▽

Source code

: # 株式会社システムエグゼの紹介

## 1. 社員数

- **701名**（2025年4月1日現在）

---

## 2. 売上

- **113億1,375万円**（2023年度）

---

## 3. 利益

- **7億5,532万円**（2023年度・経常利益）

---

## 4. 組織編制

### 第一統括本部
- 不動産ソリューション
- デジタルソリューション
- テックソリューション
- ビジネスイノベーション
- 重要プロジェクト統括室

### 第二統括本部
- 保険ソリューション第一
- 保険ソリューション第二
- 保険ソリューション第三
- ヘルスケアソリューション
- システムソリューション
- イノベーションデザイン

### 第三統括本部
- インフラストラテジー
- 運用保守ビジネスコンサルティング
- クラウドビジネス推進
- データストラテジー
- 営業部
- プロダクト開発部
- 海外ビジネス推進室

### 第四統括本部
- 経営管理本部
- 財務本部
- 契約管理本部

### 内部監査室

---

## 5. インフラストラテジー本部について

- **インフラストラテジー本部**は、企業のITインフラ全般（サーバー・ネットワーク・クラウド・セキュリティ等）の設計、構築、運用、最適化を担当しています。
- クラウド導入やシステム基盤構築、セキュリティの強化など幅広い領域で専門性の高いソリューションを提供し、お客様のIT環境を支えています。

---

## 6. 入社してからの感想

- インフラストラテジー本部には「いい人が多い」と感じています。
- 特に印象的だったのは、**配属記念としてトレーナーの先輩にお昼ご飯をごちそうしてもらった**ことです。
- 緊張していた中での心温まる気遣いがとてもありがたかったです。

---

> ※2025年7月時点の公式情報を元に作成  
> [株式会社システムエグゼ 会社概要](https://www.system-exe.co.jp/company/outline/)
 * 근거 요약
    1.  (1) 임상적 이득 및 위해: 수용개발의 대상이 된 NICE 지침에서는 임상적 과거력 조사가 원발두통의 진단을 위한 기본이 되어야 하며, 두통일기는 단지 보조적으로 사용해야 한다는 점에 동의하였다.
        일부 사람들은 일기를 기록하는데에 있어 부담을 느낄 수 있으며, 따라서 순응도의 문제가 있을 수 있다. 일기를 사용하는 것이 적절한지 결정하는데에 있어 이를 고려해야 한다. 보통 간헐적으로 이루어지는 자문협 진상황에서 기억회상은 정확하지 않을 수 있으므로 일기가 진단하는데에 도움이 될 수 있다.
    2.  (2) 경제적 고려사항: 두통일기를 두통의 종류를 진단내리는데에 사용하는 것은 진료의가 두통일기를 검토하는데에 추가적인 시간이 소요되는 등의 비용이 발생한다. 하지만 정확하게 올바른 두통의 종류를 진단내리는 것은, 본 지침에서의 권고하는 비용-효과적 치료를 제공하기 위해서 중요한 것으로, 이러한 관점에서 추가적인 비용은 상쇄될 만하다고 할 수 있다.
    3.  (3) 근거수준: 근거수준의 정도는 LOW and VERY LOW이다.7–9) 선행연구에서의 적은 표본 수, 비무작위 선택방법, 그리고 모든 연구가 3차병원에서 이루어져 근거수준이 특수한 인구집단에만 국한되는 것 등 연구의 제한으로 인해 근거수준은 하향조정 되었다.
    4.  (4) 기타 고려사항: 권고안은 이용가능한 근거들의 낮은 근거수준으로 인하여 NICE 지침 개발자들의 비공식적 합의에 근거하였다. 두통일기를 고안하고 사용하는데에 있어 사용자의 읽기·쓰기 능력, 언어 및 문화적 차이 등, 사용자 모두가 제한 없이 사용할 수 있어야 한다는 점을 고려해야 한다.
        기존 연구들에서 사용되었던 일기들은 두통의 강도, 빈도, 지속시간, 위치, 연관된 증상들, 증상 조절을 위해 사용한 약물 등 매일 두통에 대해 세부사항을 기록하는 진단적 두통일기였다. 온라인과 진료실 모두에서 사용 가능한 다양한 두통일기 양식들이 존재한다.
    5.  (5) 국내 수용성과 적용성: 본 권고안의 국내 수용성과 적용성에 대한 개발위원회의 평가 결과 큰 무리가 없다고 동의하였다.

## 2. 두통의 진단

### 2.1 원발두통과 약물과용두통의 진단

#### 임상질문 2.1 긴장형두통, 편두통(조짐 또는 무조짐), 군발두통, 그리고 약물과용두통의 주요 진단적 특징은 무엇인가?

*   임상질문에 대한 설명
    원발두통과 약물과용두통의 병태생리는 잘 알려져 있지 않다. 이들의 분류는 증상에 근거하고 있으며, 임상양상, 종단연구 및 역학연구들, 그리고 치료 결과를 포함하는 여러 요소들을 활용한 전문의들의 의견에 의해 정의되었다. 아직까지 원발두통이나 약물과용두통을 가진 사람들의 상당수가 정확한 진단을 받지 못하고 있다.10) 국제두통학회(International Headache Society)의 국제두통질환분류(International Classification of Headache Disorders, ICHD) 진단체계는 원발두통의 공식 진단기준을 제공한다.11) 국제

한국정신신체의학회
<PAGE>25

△

Exercise details: Filter the records above for the string "고려해야" and copy each matching line.

Written reply:
        일부 사람들은 일기를 기록하는데에 있어 부담을 느낄 수 있으며, 따라서 순응도의 문제가 있을 수 있다. 일기를 사용하는 것이 적절한지 결정하는데에 있어 이를 고려해야 한다. 보통 간헐적으로 이루어지는 자문협 진상황에서 기억회상은 정확하지 않을 수 있으므로 일기가 진단하는데에 도움이 될 수 있다.
    4.  (4) 기타 고려사항: 권고안은 이용가능한 근거들의 낮은 근거수준으로 인하여 NICE 지침 개발자들의 비공식적 합의에 근거하였다. 두통일기를 고안하고 사용하는데에 있어 사용자의 읽기·쓰기 능력, 언어 및 문화적 차이 등, 사용자 모두가 제한 없이 사용할 수 있어야 한다는 점을 고려해야 한다.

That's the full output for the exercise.